The Employer's Legal Resource: Court Gives Guidance Under the "Joint Employer" Test
Picerne is a property management company. It manages housing on several military bases around the country including Fort Riley, Kansas. As part of its management services, it employs contractors to do work on the military residences — everything from highly specialized electrical or plumbing work to more general handyman work. At Fort Riley, Picerne had entered into a contract with local handyman contractor Lewis General Contracting, Inc. (LGC).
LGC had its own employees who performed the handyman work, including Ms. Knitter. Knitter worked for LGC from March 2010 to October 2010. During this time, all her work was performed at the properties managed by Picerne. Ultimately, Picerne requested that Knitter no longer be used on its properties. As a result, LGC fired her.
Knitter sued Picerne alleging various violations of Title VII of the Civil Rights Act. Picerne sought to get out of the lawsuit, claiming it was not Knitter's "employer" and, thus, could not be sued under Title VII.

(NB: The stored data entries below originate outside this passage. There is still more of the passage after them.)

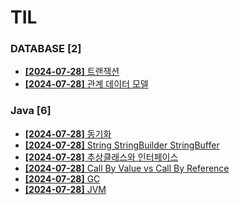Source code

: # TIL
 
### DATABASE [2]
- [**[2024-07-28]**  트랜잭션](https://github.com/A-lass/TIL/blob/main/DATABASE/트랜잭션.md)
- [**[2024-07-28]**  관계 데이터 모델](https://github.com/A-lass/TIL/blob/main/DATABASE/관계_데이터_모델.md)
### Java [6]
- [**[2024-07-28]**  동기화](https://github.com/A-lass/TIL/blob/main/Java/동기화.md)
- [**[2024-07-28]**  String StringBuilder StringBuffer](https://github.com/A-lass/TIL/blob/main/Java/String_StringBuilder_StringBuffer.md)
- [**[2024-07-28]**  추상클래스와 인터페이스](https://github.com/A-lass/TIL/blob/main/Java/추상클래스와_인터페이스.md)
- [**[2024-07-28]**  Call By Value vs Call By Reference](https://github.com/A-lass/TIL/blob/main/Java/Call_By_Value_vs_Call_By_Reference.md)
- [**[2024-07-28]**  GC](https://github.com/A-lass/TIL/blob/main/Java/GC.md)
- [**[2024-07-28]**  JVM](https://github.com/A-lass/TIL/blob/main/Java/JVM.md)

Although there are several tests under which an entity may be considered an employer, the parties agreed that this situation called for the application of the "joint employer" test. In other words, were Picerne and LGC "joint employers" of Knitter such that she could sue either one under Title VII?
Under the joint employer test, two entities are considered joint employers if they "share or co-determine those matters governing the essential terms and conditions of employment." … Both entities are employers if they both "exercise significant control over the same employees." … "An independent entity with sufficient control over the terms and conditions of employment of a worker formally employed by another is a joint employer within the scope of Title VII." …
"Most important to control over the terms and conditions of an employment relationship is the right to terminate it under certain circumstances … Additional factors courts consider for determining control under the joint employer test include the ability to 'promulgate work rules and assignments, and set conditions of employment, including compensation, benefits, and hours; … day-to-day supervision of employees, including employee discipline; and … control of employee records, including payroll, insurance, taxes and the like.'" …
The Tenth Circuit Court of Appeals held that Picerne was not Knitter's employer, so Knitter could not sue it under Title VII.
The Court focused on the following categories in making its determination.
Authority to Discharge. Picerne did not terminate Knitter, but merely instructed LGC not to assign her to Fort Riley. Knitter argued that, by instructing LGC not to use her at Fort Riley, Picerne had in essence fired her because Picerne was LCG's only client at that time.
The court disagreed. The court noted that Picerne did not know that it was LGC's only client. Moreover, at times, LGC had had additional clients. Thus, "Picerne's request to have Ms. Knitter removed from Fort Riley might well have resulted in her reassignment to a different client and not termination."
Tip: If Picerne had required that LGC work exclusively for it, this may have had the opposite outcome.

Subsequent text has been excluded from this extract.